The Consultation
Be it sophisticated, charismatic, flamboyant,
or conservative, we’re all different. It’s our
job to get on your level and tailor your attire to reflect
your personality.
First of all we will sit down together and talk
about what you have in mind, what the garment is for, where
it’s going to be worn, your budget and preference in
terms of styling.
Then we select the right cloth and lining; if
you want a suit that is light and luxurious, but not to be
worn often, perhaps a worsted Super 120’s with cashmere
in a grey pinstripe will hit the spot. Or for something that
will stand the test of time, a wonderfully rich 15oz Hopstack
fresh from the looms of Huddersfield. A corporate environment
might mean a plain cloth is the order of the day, but you
can always spice things up with a bright satin or silk lining
and that’s before we add the personal touches.

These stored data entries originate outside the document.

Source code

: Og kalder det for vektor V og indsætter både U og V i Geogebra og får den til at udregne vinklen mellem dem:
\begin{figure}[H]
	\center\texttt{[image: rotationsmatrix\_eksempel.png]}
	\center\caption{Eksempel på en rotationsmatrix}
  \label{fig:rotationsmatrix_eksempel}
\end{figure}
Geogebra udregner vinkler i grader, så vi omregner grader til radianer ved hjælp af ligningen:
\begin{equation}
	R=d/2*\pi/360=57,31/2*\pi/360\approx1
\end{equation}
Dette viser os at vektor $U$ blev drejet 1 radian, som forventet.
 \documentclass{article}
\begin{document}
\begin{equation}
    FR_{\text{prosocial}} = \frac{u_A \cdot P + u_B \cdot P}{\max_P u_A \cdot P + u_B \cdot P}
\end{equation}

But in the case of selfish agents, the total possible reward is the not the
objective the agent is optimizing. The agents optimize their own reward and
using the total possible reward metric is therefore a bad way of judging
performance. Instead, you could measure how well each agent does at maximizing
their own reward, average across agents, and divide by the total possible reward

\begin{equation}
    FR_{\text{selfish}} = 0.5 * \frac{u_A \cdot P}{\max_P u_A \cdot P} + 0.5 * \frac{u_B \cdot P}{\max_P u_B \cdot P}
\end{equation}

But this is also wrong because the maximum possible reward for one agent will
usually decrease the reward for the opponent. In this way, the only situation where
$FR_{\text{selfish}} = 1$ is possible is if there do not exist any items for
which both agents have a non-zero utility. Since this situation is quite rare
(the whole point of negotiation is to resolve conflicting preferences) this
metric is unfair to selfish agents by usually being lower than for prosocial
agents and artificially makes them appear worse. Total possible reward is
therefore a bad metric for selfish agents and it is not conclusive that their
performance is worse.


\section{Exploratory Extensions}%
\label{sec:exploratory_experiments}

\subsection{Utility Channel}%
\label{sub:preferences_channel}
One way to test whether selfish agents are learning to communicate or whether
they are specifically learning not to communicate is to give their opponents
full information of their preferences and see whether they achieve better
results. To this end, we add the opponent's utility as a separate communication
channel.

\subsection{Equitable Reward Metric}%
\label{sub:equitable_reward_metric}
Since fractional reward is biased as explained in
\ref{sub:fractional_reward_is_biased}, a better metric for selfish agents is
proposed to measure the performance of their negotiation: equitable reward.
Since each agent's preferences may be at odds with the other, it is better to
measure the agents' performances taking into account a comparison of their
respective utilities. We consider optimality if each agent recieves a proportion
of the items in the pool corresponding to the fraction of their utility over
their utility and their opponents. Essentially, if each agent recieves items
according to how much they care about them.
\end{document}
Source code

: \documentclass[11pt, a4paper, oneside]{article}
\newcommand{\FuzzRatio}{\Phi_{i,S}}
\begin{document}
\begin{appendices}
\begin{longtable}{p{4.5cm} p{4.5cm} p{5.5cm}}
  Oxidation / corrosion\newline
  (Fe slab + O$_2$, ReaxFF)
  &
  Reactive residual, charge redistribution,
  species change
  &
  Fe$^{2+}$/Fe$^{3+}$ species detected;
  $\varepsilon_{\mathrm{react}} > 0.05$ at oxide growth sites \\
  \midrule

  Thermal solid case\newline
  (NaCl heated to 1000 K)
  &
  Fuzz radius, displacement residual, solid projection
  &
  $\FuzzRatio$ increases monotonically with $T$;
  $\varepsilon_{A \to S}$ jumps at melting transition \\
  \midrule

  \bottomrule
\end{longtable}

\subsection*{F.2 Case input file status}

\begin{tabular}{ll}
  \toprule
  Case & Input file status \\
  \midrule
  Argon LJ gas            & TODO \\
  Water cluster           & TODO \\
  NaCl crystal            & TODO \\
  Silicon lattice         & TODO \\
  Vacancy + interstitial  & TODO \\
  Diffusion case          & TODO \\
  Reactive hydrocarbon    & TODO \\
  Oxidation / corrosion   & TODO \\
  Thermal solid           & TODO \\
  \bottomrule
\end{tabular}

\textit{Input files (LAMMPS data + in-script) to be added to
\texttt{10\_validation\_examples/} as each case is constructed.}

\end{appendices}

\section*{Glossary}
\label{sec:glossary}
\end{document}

Next the style, cut and finer details; if you’re
a traditionalist you might go for a classic double breasted
‘button 2 show 3’ with side vents and two forward
pleats on the trousers. If you have a more modern outlook
you might want a closely fitted, single breasted ‘button
2’ with peak lapels, working cuffs, coloured button
holes to match the lining of the jacket and flat fronted trousers
with strap and buckle side adjusters.
If this makes no sense to you now, don’t
worry. By the time were finished you’ll understand all
this and much more besides.
Measuring Up
Out comes the tape-measure and 16 measurements
later we are armed with everything we need to start making
your suit.
First Fitting, Forward Fitting and Delivery
Three weeks later your first fitting or “try-on” is ready. At this stage it’s a very basic level of construction, but allows us to check the balance of the garment and fine tune key parts of the customers bespoke pattern.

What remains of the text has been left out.